Uma cigarra trabalha num edifício alto, num escritório cinzento, onde regista dados sem alma há dezassete anos. Não falta e não cometa erros, fazendo do tac-tac o som da sua vida, que provavelmente a acompanha ainda depois de picar o ponto rumando a casa.
Os colegas tratam-na mal e, num português entrecortado, animalesco e telegráfico, os Recursos Humanos despacham-na sem grandes contemplações: “Recursos humanos diz cigarra não humana”. Sem trabalho, casa ou dinheiro, resta à cigarra subir até ao telhado, contemplando o horizonte antes do derradeiro salto.

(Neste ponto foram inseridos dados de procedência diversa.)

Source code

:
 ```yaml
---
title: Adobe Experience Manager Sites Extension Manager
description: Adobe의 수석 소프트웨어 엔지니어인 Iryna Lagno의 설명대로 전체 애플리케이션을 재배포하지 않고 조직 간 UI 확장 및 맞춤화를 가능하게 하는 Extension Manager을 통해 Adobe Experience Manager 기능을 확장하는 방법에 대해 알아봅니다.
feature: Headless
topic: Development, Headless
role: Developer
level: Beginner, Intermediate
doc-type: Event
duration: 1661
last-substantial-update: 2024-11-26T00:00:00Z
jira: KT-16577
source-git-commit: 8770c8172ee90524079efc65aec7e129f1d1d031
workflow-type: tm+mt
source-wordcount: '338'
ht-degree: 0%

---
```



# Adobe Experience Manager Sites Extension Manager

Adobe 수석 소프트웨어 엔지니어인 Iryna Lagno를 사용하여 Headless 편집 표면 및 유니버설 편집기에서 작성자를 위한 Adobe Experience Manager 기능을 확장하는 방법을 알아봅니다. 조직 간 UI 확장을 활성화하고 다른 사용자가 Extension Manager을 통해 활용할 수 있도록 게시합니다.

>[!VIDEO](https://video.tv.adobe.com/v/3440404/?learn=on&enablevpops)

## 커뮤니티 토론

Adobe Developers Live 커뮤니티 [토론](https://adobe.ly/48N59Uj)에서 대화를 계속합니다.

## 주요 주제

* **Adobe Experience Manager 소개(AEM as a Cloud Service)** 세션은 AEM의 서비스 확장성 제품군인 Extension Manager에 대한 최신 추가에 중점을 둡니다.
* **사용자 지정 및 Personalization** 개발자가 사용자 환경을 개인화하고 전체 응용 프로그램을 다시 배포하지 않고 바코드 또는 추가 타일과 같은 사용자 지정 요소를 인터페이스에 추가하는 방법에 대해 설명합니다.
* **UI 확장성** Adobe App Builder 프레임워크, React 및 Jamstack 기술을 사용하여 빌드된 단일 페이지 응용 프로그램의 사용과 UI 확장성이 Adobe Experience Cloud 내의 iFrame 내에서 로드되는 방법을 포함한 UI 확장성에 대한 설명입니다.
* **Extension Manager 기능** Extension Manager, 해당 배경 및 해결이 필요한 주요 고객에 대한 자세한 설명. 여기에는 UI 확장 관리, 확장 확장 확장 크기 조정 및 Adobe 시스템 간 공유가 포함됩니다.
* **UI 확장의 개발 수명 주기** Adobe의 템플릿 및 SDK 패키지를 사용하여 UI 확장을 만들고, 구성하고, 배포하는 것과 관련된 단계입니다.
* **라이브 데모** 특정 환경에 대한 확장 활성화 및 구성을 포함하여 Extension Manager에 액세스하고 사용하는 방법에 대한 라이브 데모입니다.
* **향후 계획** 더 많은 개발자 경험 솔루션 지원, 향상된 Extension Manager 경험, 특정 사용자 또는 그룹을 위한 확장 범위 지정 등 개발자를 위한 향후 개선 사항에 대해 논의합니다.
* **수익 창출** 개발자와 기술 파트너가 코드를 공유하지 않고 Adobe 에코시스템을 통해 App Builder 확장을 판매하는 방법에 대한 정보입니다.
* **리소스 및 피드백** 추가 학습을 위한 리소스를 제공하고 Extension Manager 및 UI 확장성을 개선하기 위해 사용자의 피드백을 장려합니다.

Esta não é, porém, uma história sem esperança. Naquele mergulho espreita uma luz ao fundo do túnel, uma explosão de cor servida sob a forma de enigma, a que se junta um comentário irónico à estúpida condição humana. Uma espécie de iniciação ao anti-capitalismo para os mais jovens, que incita a uma revolução que leve a uma possível e transformadora felicidade. Tudo num cinzento com laivos de verde, onde o laranja surge como a cor da esperança.
Shaun Tan é um dos mais importantes autores de álbuns ilustrados do nosso tempo. Na sua arte, explora pintura, escultura, fotografia e animação. Recebeu o Prémio ALMA (Astrid Lindgren Memorial Award), o maior reconhecimento de literatura infantil do mundo, em 2011, e o seu livro “Tales from the Inner City” foi distinguido com a medalha Kate Greenaway (2020). Realizou uma curta-metragem de animação baseada no seu livro “A Coisa Perdida” (edição Kalandraka), que foi premiada com o Óscar dessa categoria. Nasceu na Austrália, onde vive.